Task directions → Down to the last line, reproduce the data that follows, but skip the pictures.

Source material →
*** Block opens ***
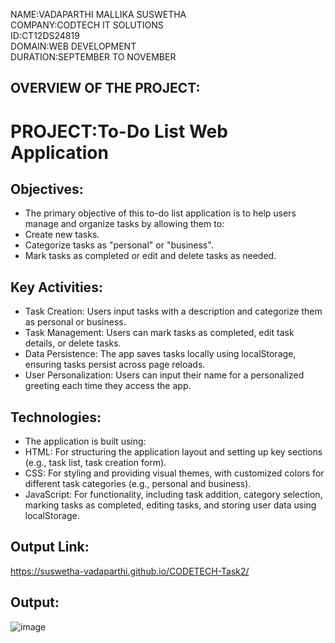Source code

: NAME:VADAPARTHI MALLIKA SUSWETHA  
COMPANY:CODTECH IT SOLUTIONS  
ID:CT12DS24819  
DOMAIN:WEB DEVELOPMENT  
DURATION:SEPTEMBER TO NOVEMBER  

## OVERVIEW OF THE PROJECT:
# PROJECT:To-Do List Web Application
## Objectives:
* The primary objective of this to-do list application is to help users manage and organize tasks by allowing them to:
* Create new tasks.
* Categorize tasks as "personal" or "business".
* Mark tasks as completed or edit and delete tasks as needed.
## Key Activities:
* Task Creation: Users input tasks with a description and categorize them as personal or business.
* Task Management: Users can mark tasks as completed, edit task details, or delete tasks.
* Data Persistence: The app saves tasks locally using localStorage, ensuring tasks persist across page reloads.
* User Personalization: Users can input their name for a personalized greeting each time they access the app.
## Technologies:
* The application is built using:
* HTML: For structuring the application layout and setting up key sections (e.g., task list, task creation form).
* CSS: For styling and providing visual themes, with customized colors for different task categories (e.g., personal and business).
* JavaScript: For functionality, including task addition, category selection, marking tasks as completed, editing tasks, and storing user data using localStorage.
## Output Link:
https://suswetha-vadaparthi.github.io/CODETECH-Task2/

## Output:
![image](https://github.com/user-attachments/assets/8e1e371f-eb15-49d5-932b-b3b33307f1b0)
*** Block closes ***
Solution for this exercise →
Source code

: NAME:VADAPARTHI MALLIKA SUSWETHA  
COMPANY:CODTECH IT SOLUTIONS  
ID:CT12DS24819  
DOMAIN:WEB DEVELOPMENT  
DURATION:SEPTEMBER TO NOVEMBER  

## OVERVIEW OF THE PROJECT:
# PROJECT:To-Do List Web Application
## Objectives:
* The primary objective of this to-do list application is to help users manage and organize tasks by allowing them to:
* Create new tasks.
* Categorize tasks as "personal" or "business".
* Mark tasks as completed or edit and delete tasks as needed.
## Key Activities:
* Task Creation: Users input tasks with a description and categorize them as personal or business.
* Task Management: Users can mark tasks as completed, edit task details, or delete tasks.
* Data Persistence: The app saves tasks locally using localStorage, ensuring tasks persist across page reloads.
* User Personalization: Users can input their name for a personalized greeting each time they access the app.
## Technologies:
* The application is built using:
* HTML: For structuring the application layout and setting up key sections (e.g., task list, task creation form).
* CSS: For styling and providing visual themes, with customized colors for different task categories (e.g., personal and business).
* JavaScript: For functionality, including task addition, category selection, marking tasks as completed, editing tasks, and storing user data using localStorage.
## Output Link:
https://suswetha-vadaparthi.github.io/CODETECH-Task2/

## Output:
![image](https://github.com/user-attachments/assets/8e1e371f-eb15-49d5-932b-b3b33307f1b0)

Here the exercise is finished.